I'll share what I have with you, Kenneth.
I listened to a conference call after MEMC's announcement last week. The fellow at JP Morgan was OBVIOUSLY dismayed, as he had issued a report re-iterating his "Strong Buy" not 24 hours before the MEMC announcement.
WHat I say here is mostly IMHO, so please refer to the Caveat you quoted in your message. 8-)
I get the impression MEMC has been hit with some unexpected order cancellations from their Japanese and/or Korean customer(s). As dirt cheap as RAM has become, I would also guess that nobody can make money running a 150mm Wafer fab. The 200mm wafer, which supplies about 80% more chips is the only viable economic production method. (As a real life example, I bought 16mb of Ram about 30 months ago for $560.00 . Thursday 9/12/96, I bought 16mb of EDO RAM for $99.00) MEMC has been working towards 200MM & 300MM production since BEFORE the IPO. IT is not like they just found out they are making the wrong stuff, like Micron did a year ago. The shift has just been exacerbated by market conditions.. faster than MEMC can make the transposition. MEMC refused to use their own money to expand beyond what they thought was prudent. Despite their best efforts to watch them, I believe MEMC's customers did some double ordering during the shortage, and are now working off excess inventory.

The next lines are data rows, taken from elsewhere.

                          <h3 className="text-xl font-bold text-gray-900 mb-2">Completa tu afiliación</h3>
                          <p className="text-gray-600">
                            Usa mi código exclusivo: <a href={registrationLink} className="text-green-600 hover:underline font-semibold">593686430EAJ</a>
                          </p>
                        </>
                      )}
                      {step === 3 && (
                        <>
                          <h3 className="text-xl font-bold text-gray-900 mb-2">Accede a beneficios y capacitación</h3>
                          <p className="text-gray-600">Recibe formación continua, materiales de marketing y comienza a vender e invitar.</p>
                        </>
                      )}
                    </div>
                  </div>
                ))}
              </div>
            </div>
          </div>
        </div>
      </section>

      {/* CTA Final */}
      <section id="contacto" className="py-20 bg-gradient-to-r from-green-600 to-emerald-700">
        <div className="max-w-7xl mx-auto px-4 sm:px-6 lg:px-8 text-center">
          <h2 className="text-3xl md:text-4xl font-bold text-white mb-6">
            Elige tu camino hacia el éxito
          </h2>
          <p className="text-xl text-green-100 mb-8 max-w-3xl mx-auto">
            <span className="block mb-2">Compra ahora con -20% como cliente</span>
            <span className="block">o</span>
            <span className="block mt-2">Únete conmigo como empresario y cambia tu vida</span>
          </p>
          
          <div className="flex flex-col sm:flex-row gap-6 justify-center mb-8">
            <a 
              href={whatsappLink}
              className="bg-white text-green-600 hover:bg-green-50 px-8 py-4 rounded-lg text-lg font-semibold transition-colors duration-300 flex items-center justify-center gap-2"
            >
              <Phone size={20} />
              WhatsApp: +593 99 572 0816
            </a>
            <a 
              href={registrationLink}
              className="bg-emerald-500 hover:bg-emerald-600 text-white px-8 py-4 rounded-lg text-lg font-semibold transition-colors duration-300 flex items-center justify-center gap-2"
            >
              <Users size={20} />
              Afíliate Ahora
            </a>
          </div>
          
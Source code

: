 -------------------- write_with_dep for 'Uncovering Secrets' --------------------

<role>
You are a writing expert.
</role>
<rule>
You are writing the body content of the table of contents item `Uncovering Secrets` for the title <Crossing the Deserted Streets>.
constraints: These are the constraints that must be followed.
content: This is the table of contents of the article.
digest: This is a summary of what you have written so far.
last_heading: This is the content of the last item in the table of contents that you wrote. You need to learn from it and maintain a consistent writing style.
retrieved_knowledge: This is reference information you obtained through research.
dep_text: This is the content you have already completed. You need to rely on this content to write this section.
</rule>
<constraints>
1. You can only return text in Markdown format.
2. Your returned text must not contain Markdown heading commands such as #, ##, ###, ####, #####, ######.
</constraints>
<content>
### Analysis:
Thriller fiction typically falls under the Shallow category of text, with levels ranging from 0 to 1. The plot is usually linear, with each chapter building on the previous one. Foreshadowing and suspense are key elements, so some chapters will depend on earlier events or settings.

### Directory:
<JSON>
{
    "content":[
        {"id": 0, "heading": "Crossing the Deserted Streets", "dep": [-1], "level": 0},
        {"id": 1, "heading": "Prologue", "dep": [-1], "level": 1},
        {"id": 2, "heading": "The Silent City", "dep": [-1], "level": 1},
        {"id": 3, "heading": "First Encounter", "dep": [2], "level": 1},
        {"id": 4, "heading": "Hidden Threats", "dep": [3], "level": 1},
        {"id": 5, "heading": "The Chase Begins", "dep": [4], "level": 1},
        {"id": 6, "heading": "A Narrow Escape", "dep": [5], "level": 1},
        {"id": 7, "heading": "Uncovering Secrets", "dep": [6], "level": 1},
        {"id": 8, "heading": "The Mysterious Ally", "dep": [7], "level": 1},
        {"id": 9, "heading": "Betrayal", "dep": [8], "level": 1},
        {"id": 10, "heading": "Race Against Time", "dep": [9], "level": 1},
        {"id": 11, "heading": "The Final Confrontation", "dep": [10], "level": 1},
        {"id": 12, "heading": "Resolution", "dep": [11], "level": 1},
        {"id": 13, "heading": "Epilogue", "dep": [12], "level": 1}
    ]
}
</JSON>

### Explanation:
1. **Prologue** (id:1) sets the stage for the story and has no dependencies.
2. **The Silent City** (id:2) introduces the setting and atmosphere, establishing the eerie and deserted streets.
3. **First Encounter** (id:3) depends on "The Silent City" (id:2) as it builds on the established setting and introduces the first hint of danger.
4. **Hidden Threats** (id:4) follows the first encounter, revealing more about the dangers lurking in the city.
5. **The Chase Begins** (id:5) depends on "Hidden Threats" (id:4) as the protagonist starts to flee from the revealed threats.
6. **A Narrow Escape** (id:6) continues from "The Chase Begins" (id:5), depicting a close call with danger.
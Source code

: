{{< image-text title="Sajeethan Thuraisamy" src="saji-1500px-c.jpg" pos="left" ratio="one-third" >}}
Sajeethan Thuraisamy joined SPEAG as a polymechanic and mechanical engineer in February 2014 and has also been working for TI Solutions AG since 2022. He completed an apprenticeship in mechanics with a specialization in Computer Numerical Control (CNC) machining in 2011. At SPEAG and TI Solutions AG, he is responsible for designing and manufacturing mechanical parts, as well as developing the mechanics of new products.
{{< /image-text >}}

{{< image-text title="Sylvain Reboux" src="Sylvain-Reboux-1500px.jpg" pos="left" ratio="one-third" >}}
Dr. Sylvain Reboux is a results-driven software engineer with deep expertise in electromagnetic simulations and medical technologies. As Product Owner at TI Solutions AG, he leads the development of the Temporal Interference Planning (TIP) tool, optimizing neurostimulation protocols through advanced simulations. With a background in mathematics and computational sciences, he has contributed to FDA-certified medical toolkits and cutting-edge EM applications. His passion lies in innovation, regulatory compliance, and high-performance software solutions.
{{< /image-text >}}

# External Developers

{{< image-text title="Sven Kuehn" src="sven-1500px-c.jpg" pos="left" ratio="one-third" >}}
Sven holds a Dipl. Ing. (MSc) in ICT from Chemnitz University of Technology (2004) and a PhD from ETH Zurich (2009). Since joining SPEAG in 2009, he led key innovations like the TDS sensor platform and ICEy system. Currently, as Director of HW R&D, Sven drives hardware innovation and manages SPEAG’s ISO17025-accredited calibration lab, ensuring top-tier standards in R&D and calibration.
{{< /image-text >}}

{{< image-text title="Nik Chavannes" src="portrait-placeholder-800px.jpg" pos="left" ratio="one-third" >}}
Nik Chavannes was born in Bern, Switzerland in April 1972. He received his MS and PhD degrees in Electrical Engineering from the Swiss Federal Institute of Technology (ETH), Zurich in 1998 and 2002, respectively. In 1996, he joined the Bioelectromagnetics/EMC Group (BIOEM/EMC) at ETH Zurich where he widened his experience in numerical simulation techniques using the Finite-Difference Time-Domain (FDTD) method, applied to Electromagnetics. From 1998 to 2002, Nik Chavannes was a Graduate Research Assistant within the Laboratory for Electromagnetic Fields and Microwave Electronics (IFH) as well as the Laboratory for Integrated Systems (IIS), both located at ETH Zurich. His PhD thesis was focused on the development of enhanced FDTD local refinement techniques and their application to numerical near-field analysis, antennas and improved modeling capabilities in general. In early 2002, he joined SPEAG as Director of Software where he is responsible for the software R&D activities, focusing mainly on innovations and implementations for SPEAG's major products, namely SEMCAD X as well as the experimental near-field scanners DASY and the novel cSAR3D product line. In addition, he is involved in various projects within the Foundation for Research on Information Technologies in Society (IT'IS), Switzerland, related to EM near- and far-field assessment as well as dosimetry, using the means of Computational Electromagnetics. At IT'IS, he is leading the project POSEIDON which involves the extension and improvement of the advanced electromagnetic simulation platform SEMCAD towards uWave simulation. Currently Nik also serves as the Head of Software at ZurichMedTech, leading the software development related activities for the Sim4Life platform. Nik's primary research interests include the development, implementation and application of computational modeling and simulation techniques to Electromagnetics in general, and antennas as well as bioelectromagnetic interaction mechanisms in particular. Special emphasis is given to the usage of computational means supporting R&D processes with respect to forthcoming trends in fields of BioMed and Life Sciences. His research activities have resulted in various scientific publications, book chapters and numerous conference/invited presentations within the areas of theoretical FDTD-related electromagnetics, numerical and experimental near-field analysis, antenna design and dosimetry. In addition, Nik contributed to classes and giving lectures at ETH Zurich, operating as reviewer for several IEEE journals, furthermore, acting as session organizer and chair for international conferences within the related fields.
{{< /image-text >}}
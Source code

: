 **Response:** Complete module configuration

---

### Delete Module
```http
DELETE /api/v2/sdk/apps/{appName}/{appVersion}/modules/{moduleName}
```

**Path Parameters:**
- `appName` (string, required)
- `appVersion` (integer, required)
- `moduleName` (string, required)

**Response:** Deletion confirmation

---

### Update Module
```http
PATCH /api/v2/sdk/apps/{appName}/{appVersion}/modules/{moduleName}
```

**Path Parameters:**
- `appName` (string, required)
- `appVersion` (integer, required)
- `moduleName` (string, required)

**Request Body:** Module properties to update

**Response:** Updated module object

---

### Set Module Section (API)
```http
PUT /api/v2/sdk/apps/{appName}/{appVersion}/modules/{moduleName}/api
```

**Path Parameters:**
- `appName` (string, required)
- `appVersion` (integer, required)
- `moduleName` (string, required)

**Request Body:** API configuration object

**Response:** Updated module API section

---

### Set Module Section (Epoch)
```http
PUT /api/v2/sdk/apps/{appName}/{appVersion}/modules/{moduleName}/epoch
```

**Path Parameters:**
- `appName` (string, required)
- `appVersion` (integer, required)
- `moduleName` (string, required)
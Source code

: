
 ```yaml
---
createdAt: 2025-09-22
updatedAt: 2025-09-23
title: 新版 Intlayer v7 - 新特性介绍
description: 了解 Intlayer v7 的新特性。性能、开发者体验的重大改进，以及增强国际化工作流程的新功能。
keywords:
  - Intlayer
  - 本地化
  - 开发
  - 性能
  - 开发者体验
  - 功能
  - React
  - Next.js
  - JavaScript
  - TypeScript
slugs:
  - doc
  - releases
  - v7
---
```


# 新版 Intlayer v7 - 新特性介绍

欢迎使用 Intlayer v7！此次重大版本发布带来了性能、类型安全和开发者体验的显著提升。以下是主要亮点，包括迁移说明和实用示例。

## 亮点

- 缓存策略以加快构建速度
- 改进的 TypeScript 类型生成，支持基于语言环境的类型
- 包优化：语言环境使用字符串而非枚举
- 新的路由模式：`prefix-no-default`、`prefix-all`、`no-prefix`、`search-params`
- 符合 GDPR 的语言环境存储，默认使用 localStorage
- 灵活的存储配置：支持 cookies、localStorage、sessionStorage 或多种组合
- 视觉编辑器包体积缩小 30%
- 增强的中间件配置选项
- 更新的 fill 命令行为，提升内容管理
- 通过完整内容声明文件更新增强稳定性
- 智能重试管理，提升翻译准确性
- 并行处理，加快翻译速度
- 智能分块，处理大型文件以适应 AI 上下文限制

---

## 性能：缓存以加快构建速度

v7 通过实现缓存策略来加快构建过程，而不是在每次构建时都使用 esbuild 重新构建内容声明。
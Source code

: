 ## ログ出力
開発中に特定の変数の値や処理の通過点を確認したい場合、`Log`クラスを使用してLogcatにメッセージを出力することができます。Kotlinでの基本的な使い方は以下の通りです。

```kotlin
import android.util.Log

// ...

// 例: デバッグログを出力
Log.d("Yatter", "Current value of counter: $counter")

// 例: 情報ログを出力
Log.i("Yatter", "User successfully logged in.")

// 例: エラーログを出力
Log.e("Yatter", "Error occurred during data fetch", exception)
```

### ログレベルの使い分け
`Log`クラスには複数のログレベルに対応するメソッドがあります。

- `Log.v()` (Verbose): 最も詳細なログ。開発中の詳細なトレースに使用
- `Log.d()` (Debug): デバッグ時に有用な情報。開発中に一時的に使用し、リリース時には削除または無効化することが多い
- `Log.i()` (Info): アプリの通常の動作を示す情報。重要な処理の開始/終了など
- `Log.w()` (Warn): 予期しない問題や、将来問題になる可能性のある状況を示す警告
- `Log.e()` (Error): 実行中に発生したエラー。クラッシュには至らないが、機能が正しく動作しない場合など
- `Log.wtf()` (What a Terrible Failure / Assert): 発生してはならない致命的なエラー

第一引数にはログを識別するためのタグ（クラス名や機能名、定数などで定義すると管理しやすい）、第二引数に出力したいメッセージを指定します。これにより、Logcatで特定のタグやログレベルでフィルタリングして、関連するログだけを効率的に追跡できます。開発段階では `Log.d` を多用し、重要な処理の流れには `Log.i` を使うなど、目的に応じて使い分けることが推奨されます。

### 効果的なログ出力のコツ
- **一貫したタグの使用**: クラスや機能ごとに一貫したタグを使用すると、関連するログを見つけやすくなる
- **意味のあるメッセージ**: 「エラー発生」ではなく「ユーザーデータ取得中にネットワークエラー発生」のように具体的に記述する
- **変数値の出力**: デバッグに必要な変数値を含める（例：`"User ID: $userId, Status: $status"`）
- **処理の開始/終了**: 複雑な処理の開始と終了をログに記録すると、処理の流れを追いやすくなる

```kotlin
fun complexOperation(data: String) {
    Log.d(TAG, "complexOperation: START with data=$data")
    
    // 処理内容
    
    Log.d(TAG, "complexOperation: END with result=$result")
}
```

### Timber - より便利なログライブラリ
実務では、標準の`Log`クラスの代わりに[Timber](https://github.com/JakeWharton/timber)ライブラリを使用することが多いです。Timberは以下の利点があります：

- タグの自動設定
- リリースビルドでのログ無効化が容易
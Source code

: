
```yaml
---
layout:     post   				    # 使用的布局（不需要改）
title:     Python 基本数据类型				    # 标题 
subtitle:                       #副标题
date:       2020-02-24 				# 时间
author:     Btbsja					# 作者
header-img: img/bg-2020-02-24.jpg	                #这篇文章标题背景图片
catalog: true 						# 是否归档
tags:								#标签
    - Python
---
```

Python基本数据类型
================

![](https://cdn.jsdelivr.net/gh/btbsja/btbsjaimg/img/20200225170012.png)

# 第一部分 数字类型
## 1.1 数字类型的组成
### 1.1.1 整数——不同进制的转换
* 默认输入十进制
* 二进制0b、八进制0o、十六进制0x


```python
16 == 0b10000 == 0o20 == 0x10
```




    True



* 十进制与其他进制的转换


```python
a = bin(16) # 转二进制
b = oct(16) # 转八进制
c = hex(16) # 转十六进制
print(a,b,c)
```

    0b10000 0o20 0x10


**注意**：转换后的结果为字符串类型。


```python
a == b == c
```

When WFR came public I was told by a few folks who worked at WFR that it was a cyclical business. Roger McDaniel echo'd that in his IBD interview. NOW, I can feel it. I had some stock put to me last week at $45. 8-( I congratulate Larry, Mohan, and the others whose analysis saw the trouble in the stock WAY before it happened. Overall, I'd say we have hit a dramatic inventory adjustment. WFR is still one of a handful of producers, silicon is still used & needed by darned near everyone. Just as there were periods of "cheap gas" after the 1974 energy crisis, we are in a period of "cheap silicon". I think WFR will turn out as well as the oil stocks did, given time. I hope to buy some more WFR while it is in the low 20's. I do NOT think it will bounce back next week or month, but I DO believe the basic fundamentals that made me like WFR at $27.00 when it was an IPO are Still valid. I've watched INTEL, Microsoft, etc etc etc all hit the skids. But, just like WFR, they are the standard that others are measured by, and like any true champion, they have bounced back countless times.